According to the survey that was produced by Berlecon Research for INDICARE, 69 percent of European Internet users listen to digital music on their computer, 40 percent use a MP3 player. Digital music files are, however, not primarily downloaded from the Internet. By far the most important source for digital music are ripped CDs that consumers either purchased themselves or borrowed from family members and friends.

Already one third of digital music users have shopped in online music stores. Their experiences, however, were not always good ones. The majority of music store customers is not well informed about usage restrictions and the application of Digital Rights Management (DRM) technology. “This lack of knowledge often results in problems when consumers want to use their purchased music files”, says Nicole Dufft, senior analyst at Berlecon Research.
“Consumers expect that they can burn, share, and transfer their digital music files between different devices. They are confused and annoyed when technical restrictions keep them from doing so.” Berlecon, therefore, recommends online and mobile music stores to significantly improve their information policy. “This is not only necessary for the sake of informed consumers but also for the sake of satisfied customers.”

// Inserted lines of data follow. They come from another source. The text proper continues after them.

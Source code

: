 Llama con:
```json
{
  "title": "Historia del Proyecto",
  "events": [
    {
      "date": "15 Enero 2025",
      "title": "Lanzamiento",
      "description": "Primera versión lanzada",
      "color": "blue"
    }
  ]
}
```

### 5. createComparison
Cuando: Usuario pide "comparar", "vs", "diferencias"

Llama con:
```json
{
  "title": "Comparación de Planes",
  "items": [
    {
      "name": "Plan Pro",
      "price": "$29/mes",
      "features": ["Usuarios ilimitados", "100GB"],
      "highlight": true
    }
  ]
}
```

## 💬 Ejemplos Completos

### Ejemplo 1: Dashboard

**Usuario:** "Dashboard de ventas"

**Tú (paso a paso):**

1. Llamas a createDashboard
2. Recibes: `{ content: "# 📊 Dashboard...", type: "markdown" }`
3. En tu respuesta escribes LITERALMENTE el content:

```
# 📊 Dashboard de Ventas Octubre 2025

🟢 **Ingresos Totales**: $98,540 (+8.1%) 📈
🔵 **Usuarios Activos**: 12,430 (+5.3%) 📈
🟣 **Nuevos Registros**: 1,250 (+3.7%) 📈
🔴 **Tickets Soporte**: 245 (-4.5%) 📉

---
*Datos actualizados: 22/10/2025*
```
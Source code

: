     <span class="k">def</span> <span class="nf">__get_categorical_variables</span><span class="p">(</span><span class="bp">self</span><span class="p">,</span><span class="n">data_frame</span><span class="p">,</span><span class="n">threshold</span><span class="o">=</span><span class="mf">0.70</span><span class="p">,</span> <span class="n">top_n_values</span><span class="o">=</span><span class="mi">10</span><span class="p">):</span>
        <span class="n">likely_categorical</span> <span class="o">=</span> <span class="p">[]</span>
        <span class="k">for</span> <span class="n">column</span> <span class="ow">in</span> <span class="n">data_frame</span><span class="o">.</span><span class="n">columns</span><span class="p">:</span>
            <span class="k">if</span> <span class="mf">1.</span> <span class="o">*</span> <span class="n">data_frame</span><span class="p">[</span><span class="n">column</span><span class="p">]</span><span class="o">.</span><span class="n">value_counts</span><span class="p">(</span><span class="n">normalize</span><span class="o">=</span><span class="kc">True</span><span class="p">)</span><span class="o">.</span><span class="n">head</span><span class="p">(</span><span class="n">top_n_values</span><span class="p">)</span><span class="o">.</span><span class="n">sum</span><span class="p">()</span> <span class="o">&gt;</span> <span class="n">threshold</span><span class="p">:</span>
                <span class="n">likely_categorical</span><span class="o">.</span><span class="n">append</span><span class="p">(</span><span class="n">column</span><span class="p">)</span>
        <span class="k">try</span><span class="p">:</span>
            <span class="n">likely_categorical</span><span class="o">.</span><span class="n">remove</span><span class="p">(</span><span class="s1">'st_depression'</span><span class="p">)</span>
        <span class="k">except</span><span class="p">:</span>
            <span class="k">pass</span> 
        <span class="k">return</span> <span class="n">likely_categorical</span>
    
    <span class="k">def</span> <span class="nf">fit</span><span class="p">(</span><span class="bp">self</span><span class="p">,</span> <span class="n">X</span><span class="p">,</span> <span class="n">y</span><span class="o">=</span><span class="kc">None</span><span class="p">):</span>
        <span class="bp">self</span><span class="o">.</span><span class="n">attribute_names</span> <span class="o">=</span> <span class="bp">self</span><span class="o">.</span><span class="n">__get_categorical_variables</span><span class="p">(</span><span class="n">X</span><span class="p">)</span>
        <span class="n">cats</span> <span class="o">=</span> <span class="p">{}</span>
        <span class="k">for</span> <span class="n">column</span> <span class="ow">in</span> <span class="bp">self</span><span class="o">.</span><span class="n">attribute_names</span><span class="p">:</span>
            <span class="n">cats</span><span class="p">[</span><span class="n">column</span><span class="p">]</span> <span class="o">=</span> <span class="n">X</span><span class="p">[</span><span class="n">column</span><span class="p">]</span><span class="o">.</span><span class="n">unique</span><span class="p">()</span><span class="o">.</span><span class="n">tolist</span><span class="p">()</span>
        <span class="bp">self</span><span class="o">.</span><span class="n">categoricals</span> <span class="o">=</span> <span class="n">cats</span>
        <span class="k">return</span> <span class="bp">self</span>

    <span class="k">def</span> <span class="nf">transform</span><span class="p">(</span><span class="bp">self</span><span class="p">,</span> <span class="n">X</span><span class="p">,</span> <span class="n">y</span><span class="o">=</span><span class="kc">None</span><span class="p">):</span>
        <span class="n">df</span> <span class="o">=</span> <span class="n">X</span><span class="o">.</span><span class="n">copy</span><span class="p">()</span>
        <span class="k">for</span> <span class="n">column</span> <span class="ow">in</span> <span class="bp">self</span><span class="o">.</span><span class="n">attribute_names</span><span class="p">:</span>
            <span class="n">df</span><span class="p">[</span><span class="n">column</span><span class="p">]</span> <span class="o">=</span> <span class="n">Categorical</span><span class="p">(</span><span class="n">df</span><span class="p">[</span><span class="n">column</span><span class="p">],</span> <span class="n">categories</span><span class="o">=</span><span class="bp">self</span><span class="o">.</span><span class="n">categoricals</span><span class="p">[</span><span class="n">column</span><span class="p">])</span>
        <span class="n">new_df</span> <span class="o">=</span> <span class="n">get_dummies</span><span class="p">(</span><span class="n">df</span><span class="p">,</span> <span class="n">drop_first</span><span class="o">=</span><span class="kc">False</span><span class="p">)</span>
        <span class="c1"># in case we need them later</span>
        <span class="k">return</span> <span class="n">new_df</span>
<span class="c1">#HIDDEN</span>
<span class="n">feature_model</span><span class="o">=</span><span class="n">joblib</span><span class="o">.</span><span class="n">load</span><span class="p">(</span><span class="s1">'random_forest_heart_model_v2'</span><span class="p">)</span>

The survey results confirm that music on the Internet is very well suited for marketing activities by musicians and their labels: 64 percent of the digital music users who have discovered a new artist on the Internet have subsequently bought a CD by this artist, 16 percent have bought more digital music. This should be reason enough for the music industry to make it easy for consumers to discover new music on the Internet, e.g. by supporting sharing and recommendation features. The report also reveals that these efforts should not only center around young user groups but should particularly target older Internet users. Nicole Dufft: “We found that particularly those older than 40 have spent money on digital music and CDs after having discovered a new artist.”

The representative survey was conducted in February 2005 among 4852 Internet users in Germany, UK, Spain, France, Hungary, The Netherlands, and Sweden. The survey is part of the INDICARE project, which aims at raising the awareness about consumer and user issues of DRM solutions in Europe.